Loeb insists that I must determine that the penalties were validly assessed and continue in force in order to hold Loeb liable. This position may not prevail.
The February 22, 1971 assessment herein was for a penalty imposed under 26 U.S.C. §§ 6671(b) and 6672,
which penalty may under section 6671(a) of the Internal Revenue Code be enforced by the same means as any tax, including the assessment process employed herein. Under 26 U.S.C. § 6213, the IRS generally may not proceed to assess (under 26 U.S.C. § 6203) most taxes without having given the taxpayer notice of a deficiency and an opportunity to contest the deficiency by suit in the United States Tax Court. Section 6213, however, does not apply to penalties under sections 6671-6672. Such may therefore be assessed against the person or entity from whom or which the penalty is due without any prior notice or opportunity to challenge it. It is therefore apparent that in the case of such penalty the "tax" for which an assessment, or a levy pursuant to an assessment, is made will not be a tax liability as finally adjudicated, but a tax liability as computed by the IRS and initially assessed against the taxpayer. The expression "tax" in Treas.Reg. 301.6331-1(a)(1) should be so construed. The statute clearly is designed to permit the IRS in the case of a penalty to assess the penalty without prior notice to the taxpayer to protect the ability of the United States to collect the penalty, only thereafter permitting the taxpayer to contest it by suit in the Tax Court or by an administrative request for abatement. The penalties provided in 26 U.S.C. § 6332(c) for failure to comply with a levy are important to the assessment process. As a penalty assessment itself may precede any judicial determination as to the validity vel non of the penalty and any attempt by the taxpayer to have the assessment abated, it is, therefore, substantially independent of these later steps. It would thus undermine the enforcement process to permit a person who was served with a levy, based on a facially valid assessment, and who thereafter failed without reasonable grounds to honor such levy to contest imposition of the statutory penalty on the grounds that the assessment on which it was based was either not valid or was abated after the date of the initial assessment.

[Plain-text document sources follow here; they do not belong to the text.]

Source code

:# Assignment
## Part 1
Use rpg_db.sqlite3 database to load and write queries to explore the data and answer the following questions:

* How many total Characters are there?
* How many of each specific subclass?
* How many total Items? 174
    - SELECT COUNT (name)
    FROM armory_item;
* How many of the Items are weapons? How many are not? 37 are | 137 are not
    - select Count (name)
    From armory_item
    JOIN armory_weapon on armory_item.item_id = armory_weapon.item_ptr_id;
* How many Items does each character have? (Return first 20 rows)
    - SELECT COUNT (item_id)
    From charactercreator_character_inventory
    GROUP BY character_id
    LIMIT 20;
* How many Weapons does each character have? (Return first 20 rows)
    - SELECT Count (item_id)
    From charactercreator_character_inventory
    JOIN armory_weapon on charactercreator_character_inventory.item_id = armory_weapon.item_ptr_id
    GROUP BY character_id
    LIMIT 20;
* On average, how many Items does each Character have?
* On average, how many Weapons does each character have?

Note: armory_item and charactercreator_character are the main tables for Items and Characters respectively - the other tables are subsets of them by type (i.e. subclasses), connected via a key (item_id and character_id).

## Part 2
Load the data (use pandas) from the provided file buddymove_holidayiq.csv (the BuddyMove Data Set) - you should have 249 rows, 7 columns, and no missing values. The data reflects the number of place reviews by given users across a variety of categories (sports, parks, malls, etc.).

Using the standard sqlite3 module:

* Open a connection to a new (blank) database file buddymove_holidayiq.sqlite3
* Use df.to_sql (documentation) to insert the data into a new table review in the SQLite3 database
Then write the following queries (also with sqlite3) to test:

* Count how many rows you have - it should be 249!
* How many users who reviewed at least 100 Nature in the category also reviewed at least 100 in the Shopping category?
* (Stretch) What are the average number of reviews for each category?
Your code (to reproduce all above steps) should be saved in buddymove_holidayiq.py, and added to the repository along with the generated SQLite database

The small number of decisions in which this issue has been raised consistently support this position by denying a person obliged to turn over funds under a tax lien the opportunity to argue that there was no legal basis for imposition of the lien. The only defenses available to such person are that he did not have custody or control of property or rights belonging to the assessed taxpayer or that he had "reasonable grounds" for refusing the levy. See, e.g., Commonwealth Bank v. United States, 115 F.2d 327, 330 (6th Cir. 1940); United States v. Long Island Drug Co., 29 F. Supp. 737, 740 (E.D.N.Y.1939), rev'd on other grounds, 115 F.2d 983 (2d Cir. 1940); United States v. American Exchange Irving Trust Co., 43 F.2d 829, 830-31 (S.D.N.Y.1930). Accordingly, whatever happened to the liability of Charles H. Augspurger after the initial imposition of the February 22, 1971 assessment on which the Loeb levy was in part based is irrelevant to the situation before me. The assessment was, on its face, for a sum in excess of $ 210,000. Loeb at the time it was served with the levy held property of the taxpayer worth $ 200,000. It was required to comply with the levy and I have previously held that it failed, without reasonable grounds. It is liable for the penalty in the amount of $ 100,000 plus interest.

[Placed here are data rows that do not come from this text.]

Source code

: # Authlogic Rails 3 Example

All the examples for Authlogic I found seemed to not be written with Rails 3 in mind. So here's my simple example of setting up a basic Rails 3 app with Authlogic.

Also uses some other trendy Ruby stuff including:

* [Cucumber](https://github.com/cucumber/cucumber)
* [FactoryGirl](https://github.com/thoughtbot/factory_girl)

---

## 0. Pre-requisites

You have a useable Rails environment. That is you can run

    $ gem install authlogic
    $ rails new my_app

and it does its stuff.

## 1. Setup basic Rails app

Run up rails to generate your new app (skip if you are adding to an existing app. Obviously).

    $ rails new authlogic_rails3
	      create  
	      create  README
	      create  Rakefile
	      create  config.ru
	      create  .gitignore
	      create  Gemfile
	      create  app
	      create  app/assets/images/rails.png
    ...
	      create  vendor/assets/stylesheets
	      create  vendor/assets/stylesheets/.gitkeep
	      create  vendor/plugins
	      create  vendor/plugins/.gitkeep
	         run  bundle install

Loeb's other objection is grounded on the way this interest was computed by the United States. Such computation was based on two determinations, both of which Loeb challenges as legally impermissible: that interest continued and continues to accrue on Loeb's liability from the date of the levy until final payment is made to the IRS and not simply until payment was tendered to this court pursuant to my Order entered June 20, 1977; and, additionally, that the IRS was free to credit the two payments made to the IRS by the Clerk of this court March 27, 1978 and April 7, 1978 first to accrued interest and then to principal, so that of these payments a maximum amount was applied to interest (on which, if unpaid, interest does not accrue) and a minimum to principal (on which, if unpaid, interest does accrue) which allocation, of course, maximizes the amount of interest due.

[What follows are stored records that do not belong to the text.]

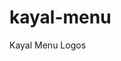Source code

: # kayal-menu
Kayal Menu Logos

<script> var specialtiesImages={
	'Shoulder and Elbow Center':'url("https://i.imgur.com/0iH5PR2.png")',
	'Hand and Wrist Center':'url("https://i.imgur.com/xL6s4JR.png")',
	'Foot and Ankle Center':'url("https://i.imgur.com/aVLhrSQ.png")',
	'Podiatry Center':'url("https://i.imgur.com/4JCoPJa.png")',
	'Hip & Knee Center':'url("https://i.imgur.com/v11BwZp.png")',
	'Hip Preservation Center':'url("https://i.imgur.com/QT0aa8M.png")',
	'Rheumatology Center':'url("https://i.imgur.com/yi7KILZ.png")',
	'Osteoporosis Center':'url("https://i.imgur.com/cFLp3ff.png")',
	'Pain and Spine Center':'url("https://i.imgur.com/PNLSAR1.jpg")',
	'Osteoarthritis and Orthobiologics':'url("https://i.imgur.com/IryicjL.png")',
	'Sports Medicine':'url("https://i.imgur.com/B7wedxR.png")',
	'Chiropractic':'url("https://i.imgur.com/SM7o2zP.png")',
	'Physical Therapy':'url("https://i.imgur.com/mvLRqNN.png")',
	'Robotic Joint Replacement':'url("https://i.imgur.com/jvLKwQe.png")',
	'Medical Imaging':'url("https://i.imgur.com/SXJl4Qf.jpg")',
	'Laser Treatment Center':'url("https://i.imgur.com/CHXSVbz.png")',
    'Massage':'url("https://i.imgur.com/YcgmL0p.png?1")',
    'Acupuncture':'url("https://i.imgur.com/niODa13.png?1")',
}

let searchedElement=document.getElementsByClassName("menu__item_1eM menu__item--light_UNr w-nav__item menu__item--submenu_2Ot w-nav__item--submenu")
let newElements=[]
let imageElement= document.createElement('div')
for(const elements of searchedElement){
	if(elements.innerText.indexOf("Kayal Specialties Center")!==-1 && elements.parentElement.parentElement.parentElement.className.indexOf("header__burger_3P8") !== 0){
		newElements.push(elements.getElementsByTagName("div")[0].children[0].children)
	}
}
if(newElements.length>0){
	for(const elements of newElements){
      //elements.style.width="100%"
		for(const subElements of elements){
			let temp= imageElement.cloneNode(true)
			temp.style.display= "inline-block"
			temp.style.height= "32px"
			temp.style.width= "28%"
			temp.style.backgroundImage= specialtiesImages[subElements.innerText]
			temp.style.backgroundRepeat= "no-repeat"
			temp.style.height= "32px"
			//subElements.insertBefore(imageElement, subElements.children[0])
			subElements.prepend(temp)
			
			let tempSpan= temp.parentElement.getElementsByTagName("span")[0]
			tempSpan.style.display= "inline-block"
			tempSpan.style.bottom= "11px"

	}
      
	}
}
//newElements=null
  </script>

It is true, as Loeb notes in its memorandum of law, that as a general rule interest ceases to accrue when money is paid into a court of competent jurisdiction pursuant to the court's order. However, this general rule normally does not apply to payments under the internal revenue laws. Interest payments are viewed not as a penalty but simply as compensation for the United States's having been deprived of the use of the funds in question for the period until they are actually paid to the IRS and available as general revenue. See, e.g., Vick v. Phinney, 414 F.2d 444, 448 (5th Cir. 1969); United States v. Los Angeles Soap Co., 153 F.2d 320, 321-22 (9th Cir. 1946); Time, Incorporated v. United States, 226 F. Supp. 680, 686-88 (S.D.N.Y.), aff'd mem., 337 F.2d 859 (2d Cir. 1964); P. Lorillard Company v. United States, 226 F. Supp. 694, 698 (S.D.N.Y.), aff'd mem., 338 F.2d 499 (2d Cir. 1964). This is true even where the funds were deposited into court (see, United States v. Los Angeles Soap Co., supra, at 321-22) or where the taxpayer has deposited with the IRS funds not intended as final payment for the tax on which interest is being assessed. See, P. Lorillard Company v. United States, supra, at 698. That the taxpayer no longer has the unrestricted use of the funds is not sufficient to toll the accrual of interest. Some substantial additional factor must be present, such as injury to other creditors of a bankrupt, before the deposit of funds into a court will stop the accrual of interest. Brandt & Brandt Printers, Inc. v. United States, 156 Ct. Cl. 582, 300 F.2d 457, 460 (Ct.Cl.1962).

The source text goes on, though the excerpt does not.